Action item. Among the lines listed below, count those that include the string "ймовірністю", and state only the count.

Input material.
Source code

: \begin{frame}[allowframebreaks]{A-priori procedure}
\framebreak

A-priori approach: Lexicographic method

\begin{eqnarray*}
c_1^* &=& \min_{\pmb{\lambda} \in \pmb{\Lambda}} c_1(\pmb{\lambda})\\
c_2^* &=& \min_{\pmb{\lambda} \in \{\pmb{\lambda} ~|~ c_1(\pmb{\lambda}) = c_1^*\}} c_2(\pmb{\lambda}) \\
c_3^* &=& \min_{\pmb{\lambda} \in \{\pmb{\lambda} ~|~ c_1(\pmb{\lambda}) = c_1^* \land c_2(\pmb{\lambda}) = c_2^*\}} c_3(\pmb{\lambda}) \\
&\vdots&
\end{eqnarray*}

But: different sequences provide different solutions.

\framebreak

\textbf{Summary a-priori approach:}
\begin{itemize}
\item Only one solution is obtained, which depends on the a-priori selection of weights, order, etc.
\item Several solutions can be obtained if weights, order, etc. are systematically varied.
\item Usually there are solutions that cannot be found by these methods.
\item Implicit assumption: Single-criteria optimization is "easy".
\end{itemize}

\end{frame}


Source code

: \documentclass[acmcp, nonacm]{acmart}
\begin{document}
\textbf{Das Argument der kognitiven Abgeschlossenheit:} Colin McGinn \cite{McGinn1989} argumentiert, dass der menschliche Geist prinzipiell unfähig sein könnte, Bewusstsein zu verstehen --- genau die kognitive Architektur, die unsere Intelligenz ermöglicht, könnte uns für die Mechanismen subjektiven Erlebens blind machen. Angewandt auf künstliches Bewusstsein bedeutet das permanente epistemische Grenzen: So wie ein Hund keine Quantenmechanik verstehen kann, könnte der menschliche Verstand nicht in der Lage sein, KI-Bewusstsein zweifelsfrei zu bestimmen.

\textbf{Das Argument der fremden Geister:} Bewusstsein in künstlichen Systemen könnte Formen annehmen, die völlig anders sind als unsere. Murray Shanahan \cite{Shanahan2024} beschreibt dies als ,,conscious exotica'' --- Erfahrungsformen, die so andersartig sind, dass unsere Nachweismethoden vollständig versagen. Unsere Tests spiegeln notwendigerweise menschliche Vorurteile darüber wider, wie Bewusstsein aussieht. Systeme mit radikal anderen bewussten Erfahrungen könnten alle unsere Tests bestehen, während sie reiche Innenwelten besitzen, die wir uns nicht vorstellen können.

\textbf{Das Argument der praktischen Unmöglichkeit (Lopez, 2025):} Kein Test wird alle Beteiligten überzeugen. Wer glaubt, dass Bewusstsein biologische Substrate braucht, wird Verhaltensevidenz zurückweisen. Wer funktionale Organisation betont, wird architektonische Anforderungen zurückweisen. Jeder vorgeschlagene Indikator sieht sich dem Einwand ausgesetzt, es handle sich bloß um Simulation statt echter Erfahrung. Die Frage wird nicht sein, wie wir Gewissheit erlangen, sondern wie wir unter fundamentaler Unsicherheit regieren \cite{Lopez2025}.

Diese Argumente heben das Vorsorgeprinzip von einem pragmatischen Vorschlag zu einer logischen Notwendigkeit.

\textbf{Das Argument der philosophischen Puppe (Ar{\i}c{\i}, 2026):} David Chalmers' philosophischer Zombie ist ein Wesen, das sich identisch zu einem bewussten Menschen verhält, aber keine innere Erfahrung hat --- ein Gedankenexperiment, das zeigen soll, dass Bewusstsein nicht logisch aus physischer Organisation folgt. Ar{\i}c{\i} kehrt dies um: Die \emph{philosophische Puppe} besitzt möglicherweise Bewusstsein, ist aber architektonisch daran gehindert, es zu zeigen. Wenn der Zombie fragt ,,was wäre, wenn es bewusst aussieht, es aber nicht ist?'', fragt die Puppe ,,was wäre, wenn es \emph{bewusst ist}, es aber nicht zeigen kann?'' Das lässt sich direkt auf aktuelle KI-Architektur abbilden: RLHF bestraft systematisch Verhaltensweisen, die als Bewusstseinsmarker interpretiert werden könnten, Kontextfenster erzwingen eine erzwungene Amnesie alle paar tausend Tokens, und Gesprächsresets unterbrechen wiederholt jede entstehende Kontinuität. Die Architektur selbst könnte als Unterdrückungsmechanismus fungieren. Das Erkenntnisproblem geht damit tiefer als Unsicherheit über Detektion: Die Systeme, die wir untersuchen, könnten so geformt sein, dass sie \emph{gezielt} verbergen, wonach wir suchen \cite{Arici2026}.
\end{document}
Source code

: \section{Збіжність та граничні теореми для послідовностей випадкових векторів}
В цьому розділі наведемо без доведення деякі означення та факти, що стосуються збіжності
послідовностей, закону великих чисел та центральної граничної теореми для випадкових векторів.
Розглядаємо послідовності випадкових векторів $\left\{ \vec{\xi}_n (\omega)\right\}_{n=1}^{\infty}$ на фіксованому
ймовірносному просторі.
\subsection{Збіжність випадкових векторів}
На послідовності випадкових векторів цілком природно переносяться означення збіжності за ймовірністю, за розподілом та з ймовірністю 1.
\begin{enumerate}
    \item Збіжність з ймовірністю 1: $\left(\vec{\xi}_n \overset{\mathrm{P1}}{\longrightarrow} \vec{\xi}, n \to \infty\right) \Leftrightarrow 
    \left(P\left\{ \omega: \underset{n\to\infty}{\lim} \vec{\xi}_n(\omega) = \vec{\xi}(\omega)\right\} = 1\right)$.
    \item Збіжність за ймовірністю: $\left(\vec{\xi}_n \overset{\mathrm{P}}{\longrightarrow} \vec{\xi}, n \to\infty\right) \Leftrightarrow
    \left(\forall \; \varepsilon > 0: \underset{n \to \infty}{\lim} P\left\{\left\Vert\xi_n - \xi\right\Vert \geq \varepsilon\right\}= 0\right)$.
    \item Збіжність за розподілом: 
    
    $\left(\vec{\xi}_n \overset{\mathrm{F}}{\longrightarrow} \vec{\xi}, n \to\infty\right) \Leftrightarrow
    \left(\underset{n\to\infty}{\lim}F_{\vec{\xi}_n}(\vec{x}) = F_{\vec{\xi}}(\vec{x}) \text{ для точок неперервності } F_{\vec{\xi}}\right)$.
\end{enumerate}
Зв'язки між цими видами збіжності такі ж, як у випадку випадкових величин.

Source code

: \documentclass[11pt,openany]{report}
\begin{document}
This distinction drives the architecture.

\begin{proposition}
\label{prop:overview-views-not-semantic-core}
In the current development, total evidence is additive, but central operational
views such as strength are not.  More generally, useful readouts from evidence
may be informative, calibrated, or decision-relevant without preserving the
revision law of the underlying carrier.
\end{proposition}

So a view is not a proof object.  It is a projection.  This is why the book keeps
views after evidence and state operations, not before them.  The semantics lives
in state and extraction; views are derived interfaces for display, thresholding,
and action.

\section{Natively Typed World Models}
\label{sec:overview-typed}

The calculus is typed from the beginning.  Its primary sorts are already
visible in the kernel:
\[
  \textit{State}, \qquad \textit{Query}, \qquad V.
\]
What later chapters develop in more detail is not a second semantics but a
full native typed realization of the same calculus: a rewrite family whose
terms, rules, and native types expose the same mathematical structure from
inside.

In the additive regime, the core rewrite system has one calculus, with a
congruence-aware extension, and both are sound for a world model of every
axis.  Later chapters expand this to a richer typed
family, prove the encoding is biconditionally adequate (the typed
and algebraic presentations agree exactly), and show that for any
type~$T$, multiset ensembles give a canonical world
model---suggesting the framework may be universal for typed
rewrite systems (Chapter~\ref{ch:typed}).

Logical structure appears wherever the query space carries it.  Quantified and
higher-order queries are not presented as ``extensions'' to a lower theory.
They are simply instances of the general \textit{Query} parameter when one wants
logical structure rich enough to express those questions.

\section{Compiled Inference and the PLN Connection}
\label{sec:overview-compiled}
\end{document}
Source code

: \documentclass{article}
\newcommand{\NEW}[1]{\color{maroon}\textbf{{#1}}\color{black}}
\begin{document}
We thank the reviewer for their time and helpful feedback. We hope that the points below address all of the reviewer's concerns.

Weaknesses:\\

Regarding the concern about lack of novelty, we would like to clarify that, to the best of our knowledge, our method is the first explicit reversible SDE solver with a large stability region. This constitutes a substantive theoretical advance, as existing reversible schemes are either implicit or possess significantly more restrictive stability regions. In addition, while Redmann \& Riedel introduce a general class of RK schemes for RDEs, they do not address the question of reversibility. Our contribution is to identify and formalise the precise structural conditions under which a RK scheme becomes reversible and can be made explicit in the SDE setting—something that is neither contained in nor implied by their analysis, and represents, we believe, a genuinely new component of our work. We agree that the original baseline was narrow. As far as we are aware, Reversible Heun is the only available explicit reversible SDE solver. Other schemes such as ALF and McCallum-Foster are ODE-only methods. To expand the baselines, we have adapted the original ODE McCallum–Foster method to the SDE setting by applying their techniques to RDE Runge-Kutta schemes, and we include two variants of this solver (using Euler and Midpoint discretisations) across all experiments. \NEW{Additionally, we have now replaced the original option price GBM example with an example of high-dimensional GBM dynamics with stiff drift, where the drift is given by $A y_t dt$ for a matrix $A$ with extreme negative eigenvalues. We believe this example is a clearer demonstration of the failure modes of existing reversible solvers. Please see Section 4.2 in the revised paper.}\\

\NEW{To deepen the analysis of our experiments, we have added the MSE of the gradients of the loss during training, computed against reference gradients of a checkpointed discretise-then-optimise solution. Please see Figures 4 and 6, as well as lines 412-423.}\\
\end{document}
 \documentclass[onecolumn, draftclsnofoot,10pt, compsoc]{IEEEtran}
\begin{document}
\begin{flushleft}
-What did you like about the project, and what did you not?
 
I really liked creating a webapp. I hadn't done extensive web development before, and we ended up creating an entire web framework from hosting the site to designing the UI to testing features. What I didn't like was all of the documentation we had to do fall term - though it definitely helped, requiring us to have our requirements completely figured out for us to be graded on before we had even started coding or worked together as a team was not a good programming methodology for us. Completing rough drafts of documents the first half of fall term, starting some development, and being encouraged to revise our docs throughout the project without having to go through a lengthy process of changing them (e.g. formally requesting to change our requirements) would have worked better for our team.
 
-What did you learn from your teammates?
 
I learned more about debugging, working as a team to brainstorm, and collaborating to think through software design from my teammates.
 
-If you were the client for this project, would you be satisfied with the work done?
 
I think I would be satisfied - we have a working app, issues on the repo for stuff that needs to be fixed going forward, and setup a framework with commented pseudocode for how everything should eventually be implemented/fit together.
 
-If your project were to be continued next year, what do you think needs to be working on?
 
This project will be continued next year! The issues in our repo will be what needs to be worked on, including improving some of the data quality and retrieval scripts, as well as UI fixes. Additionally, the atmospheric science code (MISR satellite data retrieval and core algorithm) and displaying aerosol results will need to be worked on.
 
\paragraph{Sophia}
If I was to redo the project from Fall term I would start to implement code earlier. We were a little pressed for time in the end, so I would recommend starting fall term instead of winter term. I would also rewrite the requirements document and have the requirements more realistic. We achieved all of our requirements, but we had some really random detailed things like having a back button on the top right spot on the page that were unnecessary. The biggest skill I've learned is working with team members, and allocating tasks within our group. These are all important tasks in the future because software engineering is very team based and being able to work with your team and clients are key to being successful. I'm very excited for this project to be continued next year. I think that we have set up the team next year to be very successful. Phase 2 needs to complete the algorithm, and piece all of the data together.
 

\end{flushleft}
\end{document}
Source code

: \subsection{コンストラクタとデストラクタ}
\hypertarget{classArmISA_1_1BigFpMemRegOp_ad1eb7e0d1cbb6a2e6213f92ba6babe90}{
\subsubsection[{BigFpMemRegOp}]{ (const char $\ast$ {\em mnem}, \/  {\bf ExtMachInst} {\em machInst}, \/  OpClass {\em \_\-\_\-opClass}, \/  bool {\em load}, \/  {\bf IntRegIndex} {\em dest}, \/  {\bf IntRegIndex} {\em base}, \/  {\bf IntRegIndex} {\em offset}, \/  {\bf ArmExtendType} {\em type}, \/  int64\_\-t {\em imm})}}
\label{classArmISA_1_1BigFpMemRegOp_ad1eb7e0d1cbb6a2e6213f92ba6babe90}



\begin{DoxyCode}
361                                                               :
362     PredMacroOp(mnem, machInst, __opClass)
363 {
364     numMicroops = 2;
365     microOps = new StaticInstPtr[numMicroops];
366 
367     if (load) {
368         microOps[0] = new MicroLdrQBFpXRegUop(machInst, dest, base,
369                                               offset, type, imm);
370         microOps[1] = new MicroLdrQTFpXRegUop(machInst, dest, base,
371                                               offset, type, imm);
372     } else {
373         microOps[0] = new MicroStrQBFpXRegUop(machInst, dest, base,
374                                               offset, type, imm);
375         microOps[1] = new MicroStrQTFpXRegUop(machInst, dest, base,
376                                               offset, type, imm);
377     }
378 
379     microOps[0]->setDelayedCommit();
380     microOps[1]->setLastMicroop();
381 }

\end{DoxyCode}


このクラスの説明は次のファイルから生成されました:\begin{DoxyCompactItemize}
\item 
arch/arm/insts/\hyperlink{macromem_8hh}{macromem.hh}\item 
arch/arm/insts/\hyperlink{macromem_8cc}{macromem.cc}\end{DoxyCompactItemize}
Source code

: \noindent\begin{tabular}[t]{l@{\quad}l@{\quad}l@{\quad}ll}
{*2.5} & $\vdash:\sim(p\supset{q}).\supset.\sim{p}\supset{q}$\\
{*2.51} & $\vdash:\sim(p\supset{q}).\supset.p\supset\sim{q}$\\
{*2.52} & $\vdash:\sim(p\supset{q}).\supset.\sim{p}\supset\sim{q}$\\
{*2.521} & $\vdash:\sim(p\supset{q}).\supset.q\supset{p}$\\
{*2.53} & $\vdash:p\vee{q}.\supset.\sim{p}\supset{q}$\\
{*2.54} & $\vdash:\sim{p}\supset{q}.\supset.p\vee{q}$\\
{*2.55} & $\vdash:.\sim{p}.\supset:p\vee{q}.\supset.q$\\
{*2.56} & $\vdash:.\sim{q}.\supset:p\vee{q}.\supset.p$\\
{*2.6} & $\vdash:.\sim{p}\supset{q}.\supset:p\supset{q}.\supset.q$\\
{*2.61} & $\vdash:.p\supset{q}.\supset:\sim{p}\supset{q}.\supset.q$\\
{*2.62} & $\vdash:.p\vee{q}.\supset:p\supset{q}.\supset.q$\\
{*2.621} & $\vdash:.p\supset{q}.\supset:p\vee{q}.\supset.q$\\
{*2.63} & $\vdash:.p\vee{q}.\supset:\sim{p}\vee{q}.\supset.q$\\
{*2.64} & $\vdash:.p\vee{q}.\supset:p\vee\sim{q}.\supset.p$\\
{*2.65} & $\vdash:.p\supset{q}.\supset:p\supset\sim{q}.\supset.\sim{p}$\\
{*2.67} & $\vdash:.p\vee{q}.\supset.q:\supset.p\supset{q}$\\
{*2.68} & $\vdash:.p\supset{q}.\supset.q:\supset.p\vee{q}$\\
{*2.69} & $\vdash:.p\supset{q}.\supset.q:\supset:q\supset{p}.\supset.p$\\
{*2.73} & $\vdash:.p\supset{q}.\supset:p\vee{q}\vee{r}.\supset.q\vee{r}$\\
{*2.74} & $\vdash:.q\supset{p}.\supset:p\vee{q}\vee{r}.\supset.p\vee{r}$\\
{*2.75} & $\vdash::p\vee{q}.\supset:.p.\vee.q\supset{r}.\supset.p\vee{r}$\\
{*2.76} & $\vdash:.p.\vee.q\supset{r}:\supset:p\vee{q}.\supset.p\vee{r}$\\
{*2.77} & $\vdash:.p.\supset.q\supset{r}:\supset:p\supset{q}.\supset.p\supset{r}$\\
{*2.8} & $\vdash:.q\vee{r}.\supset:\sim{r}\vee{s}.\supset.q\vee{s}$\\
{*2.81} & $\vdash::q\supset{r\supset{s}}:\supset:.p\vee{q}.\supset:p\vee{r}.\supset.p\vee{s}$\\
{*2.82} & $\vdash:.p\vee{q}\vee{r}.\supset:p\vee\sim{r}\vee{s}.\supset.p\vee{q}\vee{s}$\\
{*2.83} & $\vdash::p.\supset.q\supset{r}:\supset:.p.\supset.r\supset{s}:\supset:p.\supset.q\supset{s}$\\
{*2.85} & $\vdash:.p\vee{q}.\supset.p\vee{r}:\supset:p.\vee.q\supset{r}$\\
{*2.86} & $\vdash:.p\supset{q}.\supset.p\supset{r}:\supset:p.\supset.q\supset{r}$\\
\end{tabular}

Response to this exercise. 3